Entries provided:
══════════

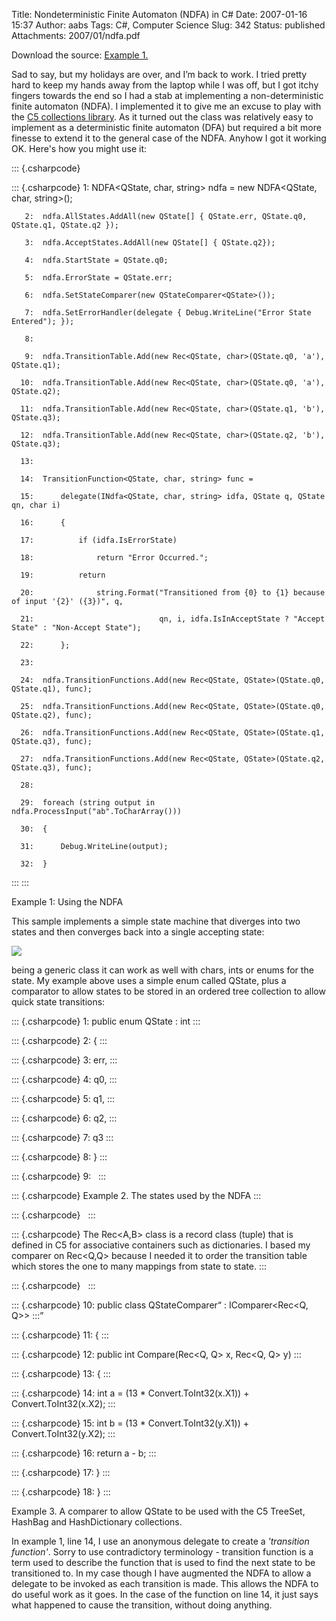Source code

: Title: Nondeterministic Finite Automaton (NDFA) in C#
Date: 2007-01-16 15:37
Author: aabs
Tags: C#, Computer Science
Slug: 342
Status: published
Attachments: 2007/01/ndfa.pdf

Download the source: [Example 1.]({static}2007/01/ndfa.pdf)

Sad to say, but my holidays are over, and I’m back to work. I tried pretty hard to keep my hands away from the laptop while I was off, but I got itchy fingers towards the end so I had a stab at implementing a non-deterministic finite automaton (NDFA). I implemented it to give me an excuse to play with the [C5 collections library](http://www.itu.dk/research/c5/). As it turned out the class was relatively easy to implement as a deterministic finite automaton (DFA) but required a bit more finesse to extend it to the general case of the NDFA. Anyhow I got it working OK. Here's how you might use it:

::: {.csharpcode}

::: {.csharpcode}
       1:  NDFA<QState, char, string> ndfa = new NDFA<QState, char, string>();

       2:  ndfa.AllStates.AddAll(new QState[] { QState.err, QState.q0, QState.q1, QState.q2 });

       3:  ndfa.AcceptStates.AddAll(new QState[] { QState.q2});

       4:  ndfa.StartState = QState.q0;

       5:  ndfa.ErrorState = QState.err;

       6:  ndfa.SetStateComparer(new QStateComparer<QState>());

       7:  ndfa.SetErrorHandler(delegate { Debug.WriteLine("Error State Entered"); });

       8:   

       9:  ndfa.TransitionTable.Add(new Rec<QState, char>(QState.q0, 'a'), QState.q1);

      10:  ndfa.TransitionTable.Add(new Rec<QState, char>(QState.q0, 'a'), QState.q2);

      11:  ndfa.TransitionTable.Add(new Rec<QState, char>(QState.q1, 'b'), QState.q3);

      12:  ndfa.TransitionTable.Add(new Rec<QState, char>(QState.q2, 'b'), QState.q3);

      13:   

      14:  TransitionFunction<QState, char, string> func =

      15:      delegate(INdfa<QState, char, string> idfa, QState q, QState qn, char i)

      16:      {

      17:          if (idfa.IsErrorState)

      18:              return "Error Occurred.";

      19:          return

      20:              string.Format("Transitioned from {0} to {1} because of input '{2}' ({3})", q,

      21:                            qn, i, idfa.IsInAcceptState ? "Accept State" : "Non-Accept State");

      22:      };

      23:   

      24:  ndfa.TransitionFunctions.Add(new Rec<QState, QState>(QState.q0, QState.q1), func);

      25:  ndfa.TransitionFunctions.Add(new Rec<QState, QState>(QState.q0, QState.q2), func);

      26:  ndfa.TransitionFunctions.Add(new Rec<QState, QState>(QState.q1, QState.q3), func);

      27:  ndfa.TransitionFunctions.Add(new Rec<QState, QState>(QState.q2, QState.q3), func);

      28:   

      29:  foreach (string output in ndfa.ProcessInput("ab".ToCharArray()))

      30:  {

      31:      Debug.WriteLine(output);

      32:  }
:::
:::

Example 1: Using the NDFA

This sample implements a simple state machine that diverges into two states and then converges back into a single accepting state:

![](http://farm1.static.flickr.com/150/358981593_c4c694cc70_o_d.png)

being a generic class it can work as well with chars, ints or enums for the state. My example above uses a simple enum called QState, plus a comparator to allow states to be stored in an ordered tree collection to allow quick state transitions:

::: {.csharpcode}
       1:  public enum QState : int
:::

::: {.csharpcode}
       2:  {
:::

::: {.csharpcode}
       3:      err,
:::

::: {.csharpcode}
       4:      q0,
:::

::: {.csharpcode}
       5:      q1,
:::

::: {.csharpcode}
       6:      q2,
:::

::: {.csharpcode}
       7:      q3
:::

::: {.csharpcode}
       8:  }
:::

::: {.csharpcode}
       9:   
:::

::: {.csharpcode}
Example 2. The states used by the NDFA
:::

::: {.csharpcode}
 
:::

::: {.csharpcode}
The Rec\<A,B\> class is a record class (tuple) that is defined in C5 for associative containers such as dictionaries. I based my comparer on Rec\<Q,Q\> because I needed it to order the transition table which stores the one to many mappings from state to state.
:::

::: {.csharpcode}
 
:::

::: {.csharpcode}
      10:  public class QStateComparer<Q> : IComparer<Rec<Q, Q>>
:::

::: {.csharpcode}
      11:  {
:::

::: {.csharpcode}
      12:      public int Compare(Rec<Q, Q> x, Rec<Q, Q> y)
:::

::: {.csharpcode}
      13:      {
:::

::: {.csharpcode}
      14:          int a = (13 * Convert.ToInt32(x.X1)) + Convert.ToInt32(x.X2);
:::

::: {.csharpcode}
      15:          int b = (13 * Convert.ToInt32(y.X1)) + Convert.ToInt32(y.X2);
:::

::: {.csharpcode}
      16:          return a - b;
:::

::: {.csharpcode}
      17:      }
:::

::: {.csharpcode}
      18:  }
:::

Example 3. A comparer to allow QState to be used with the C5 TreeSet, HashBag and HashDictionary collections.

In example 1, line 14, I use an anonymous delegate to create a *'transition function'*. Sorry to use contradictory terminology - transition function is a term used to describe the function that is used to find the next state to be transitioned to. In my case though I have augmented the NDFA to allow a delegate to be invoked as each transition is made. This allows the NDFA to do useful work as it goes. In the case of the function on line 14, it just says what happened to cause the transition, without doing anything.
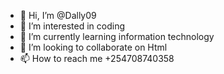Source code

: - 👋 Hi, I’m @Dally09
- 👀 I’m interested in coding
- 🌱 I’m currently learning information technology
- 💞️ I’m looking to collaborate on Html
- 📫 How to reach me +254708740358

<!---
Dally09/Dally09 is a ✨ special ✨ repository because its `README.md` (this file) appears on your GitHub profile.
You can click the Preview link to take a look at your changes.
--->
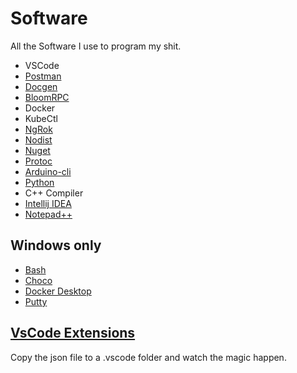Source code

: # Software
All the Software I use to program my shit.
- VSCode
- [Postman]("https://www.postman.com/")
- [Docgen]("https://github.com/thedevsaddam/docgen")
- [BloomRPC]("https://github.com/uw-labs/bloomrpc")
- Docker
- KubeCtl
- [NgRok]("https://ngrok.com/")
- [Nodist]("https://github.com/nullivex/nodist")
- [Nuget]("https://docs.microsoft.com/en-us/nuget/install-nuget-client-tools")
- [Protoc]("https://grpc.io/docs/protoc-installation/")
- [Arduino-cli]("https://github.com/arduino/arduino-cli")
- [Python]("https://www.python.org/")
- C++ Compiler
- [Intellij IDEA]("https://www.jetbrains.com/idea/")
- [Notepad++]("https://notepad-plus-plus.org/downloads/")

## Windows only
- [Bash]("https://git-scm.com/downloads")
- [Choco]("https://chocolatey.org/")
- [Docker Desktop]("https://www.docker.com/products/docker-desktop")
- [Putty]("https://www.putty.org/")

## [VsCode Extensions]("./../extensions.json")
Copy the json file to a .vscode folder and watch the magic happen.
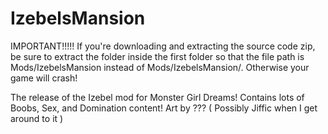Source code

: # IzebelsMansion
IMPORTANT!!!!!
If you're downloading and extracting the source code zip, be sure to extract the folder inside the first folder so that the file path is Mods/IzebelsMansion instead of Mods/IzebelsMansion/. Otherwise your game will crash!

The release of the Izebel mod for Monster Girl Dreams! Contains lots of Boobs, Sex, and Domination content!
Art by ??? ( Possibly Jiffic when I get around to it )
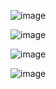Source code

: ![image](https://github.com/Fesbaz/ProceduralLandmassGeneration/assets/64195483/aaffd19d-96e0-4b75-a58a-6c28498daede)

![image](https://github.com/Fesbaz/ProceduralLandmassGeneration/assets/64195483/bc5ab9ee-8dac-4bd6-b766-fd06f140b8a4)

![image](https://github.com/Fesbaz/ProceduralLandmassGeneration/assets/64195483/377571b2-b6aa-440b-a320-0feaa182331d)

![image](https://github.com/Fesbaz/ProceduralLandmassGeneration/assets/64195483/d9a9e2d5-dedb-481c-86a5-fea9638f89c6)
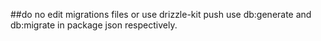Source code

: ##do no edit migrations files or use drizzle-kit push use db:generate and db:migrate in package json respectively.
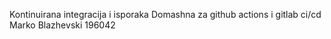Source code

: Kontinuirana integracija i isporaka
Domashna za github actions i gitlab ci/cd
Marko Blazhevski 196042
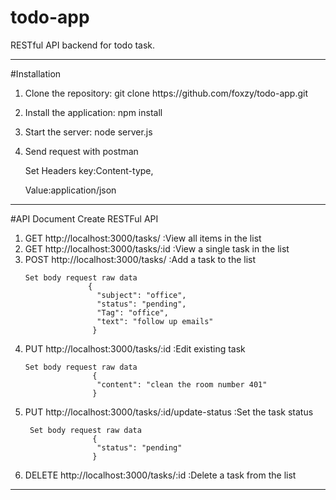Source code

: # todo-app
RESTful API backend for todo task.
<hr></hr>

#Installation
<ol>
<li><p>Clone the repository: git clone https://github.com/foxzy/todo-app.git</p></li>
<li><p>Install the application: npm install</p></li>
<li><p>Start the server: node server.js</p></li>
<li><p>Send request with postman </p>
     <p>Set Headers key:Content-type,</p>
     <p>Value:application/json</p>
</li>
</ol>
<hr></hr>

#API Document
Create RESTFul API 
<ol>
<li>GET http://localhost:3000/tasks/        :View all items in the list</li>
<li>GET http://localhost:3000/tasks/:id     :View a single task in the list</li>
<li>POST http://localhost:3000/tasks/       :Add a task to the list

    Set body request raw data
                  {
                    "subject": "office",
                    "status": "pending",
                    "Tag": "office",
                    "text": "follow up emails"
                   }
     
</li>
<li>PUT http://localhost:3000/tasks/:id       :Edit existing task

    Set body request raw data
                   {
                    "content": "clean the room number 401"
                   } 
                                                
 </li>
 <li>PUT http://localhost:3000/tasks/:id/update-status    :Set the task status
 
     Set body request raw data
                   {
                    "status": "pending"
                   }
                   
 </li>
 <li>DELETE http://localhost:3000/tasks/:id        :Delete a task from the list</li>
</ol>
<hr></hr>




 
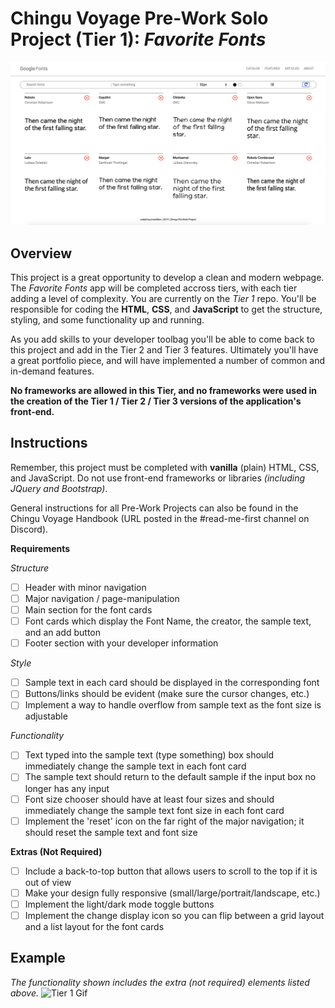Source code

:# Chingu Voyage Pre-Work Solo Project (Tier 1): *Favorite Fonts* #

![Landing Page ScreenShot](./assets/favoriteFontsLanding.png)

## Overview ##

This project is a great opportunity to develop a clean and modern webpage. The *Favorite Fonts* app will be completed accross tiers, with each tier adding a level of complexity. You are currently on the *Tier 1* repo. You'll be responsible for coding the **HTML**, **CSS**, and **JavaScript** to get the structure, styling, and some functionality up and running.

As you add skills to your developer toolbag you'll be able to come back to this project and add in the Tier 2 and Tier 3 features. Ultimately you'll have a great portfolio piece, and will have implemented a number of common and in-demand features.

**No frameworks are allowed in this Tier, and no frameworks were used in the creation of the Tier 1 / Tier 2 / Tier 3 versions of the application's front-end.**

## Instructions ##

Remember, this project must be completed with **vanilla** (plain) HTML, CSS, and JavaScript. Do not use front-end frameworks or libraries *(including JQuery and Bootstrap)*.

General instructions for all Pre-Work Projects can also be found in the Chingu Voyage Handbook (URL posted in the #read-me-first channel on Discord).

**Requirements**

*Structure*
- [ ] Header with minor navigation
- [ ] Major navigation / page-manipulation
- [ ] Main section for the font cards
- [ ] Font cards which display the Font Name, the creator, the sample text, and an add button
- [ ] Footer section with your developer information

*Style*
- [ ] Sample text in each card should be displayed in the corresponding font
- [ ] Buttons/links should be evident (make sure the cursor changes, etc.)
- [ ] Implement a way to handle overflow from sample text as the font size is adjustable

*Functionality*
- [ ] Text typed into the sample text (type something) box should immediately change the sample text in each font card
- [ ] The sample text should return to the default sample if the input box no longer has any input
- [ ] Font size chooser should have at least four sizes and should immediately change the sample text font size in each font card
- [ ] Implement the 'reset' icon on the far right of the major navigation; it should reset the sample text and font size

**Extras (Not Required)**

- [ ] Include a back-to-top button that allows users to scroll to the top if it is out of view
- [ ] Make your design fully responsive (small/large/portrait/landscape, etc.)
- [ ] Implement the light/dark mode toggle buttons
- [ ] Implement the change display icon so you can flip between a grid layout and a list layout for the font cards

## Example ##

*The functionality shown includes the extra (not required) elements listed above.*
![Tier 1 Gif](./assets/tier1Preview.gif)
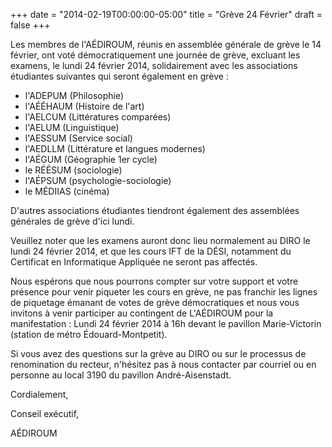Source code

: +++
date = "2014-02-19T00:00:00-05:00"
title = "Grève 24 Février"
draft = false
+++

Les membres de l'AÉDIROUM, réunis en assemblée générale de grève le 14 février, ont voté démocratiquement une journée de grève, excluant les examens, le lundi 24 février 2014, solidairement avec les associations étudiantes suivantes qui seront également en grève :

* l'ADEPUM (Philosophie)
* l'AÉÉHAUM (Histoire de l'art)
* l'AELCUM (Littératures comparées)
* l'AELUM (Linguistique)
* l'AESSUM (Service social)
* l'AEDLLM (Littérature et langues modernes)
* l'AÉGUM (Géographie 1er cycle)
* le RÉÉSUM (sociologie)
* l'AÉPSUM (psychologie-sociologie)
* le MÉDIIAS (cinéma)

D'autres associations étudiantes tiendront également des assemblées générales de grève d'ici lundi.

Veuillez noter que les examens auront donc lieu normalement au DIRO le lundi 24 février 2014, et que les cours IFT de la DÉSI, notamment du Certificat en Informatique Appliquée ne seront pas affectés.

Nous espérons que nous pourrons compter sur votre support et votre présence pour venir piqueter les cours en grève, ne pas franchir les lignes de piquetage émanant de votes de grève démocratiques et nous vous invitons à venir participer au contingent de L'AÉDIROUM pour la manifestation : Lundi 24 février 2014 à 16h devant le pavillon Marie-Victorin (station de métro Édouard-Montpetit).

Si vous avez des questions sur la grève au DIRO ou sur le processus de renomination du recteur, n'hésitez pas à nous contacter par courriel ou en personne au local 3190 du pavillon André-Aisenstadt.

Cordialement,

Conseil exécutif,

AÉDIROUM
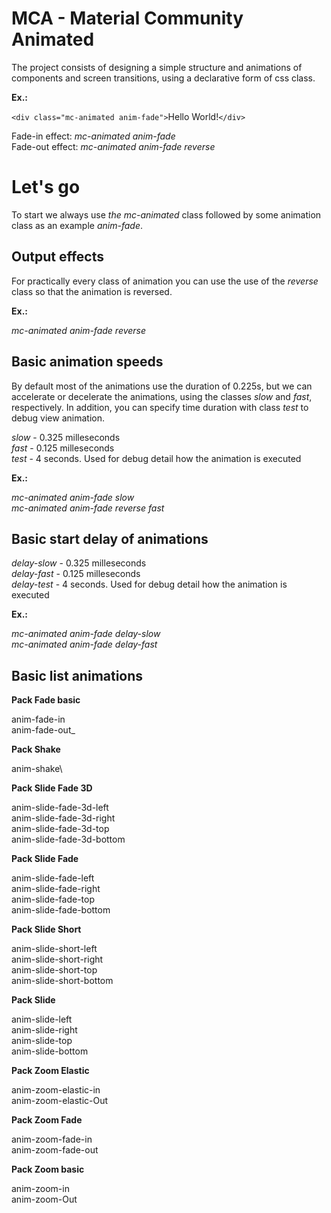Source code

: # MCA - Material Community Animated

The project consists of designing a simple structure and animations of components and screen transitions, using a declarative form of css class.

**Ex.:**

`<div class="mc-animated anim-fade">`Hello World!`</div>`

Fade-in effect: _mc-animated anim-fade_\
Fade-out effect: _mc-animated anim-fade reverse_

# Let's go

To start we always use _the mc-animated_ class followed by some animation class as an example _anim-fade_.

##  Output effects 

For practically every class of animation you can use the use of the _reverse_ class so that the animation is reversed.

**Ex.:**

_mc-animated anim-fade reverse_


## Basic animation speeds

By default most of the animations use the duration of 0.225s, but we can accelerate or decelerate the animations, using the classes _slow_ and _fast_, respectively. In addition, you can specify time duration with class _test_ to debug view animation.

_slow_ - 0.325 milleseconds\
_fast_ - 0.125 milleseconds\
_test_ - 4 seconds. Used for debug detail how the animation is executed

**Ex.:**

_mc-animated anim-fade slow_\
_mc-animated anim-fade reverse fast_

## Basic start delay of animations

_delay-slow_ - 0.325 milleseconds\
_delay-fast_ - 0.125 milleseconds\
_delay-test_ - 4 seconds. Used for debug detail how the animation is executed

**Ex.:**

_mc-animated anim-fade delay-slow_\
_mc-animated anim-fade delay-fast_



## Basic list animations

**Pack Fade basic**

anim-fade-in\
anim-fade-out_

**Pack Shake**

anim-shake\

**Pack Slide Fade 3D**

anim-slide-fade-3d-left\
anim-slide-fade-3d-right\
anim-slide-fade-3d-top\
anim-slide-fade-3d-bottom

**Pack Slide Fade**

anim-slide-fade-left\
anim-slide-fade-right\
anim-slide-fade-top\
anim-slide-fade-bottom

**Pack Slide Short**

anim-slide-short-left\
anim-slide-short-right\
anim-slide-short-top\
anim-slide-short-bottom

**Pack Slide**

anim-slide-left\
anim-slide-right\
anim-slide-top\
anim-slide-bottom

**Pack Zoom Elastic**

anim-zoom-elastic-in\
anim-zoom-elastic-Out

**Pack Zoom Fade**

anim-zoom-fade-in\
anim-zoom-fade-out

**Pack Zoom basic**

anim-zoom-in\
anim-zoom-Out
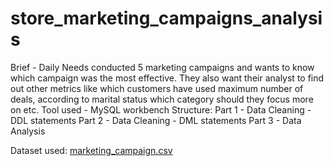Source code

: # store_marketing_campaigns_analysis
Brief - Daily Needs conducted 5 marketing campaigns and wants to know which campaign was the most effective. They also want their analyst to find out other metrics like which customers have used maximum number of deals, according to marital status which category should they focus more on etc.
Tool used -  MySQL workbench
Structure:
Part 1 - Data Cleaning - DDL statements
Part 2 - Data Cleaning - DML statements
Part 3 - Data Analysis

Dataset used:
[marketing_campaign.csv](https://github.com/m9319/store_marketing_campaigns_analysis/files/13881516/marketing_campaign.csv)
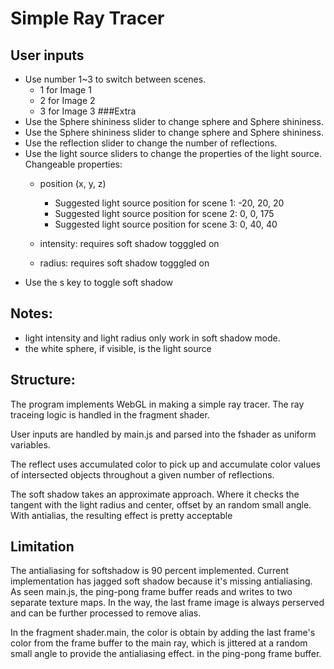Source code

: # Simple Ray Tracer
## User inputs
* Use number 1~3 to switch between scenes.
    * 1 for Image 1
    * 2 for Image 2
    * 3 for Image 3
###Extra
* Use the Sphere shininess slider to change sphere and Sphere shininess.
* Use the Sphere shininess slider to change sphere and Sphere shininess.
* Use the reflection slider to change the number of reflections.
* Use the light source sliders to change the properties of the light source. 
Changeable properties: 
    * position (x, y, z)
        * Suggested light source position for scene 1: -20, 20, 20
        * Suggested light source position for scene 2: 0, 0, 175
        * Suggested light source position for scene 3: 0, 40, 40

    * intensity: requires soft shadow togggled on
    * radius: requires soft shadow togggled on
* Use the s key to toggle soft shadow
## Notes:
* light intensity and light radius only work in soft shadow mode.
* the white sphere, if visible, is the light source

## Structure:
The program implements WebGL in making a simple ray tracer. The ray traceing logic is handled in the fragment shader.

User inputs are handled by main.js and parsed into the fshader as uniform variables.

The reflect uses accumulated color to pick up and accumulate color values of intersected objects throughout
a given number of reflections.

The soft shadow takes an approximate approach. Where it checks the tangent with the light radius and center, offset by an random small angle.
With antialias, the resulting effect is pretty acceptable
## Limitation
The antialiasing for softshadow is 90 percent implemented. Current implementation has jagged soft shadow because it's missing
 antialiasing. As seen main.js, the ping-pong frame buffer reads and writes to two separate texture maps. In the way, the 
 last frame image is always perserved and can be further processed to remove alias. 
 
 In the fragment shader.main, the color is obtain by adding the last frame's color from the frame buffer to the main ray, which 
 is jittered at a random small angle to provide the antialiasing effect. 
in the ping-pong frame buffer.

══════════

Exercise:
Of the entries above, transcribe exactly those lines that fall between the line containing "- [ ] Major navigation / page-manipulation" and the line containing "- [ ] Buttons/links", together with those two lines.

Answer space:
- [ ] Major navigation / page-manipulation
- [ ] Main section for the font cards
- [ ] Font cards which display the Font Name, the creator, the sample text, and an add button
- [ ] Footer section with your developer information

*Style*
- [ ] Sample text in each card should be displayed in the corresponding font
- [ ] Buttons/links should be evident (make sure the cursor changes, etc.)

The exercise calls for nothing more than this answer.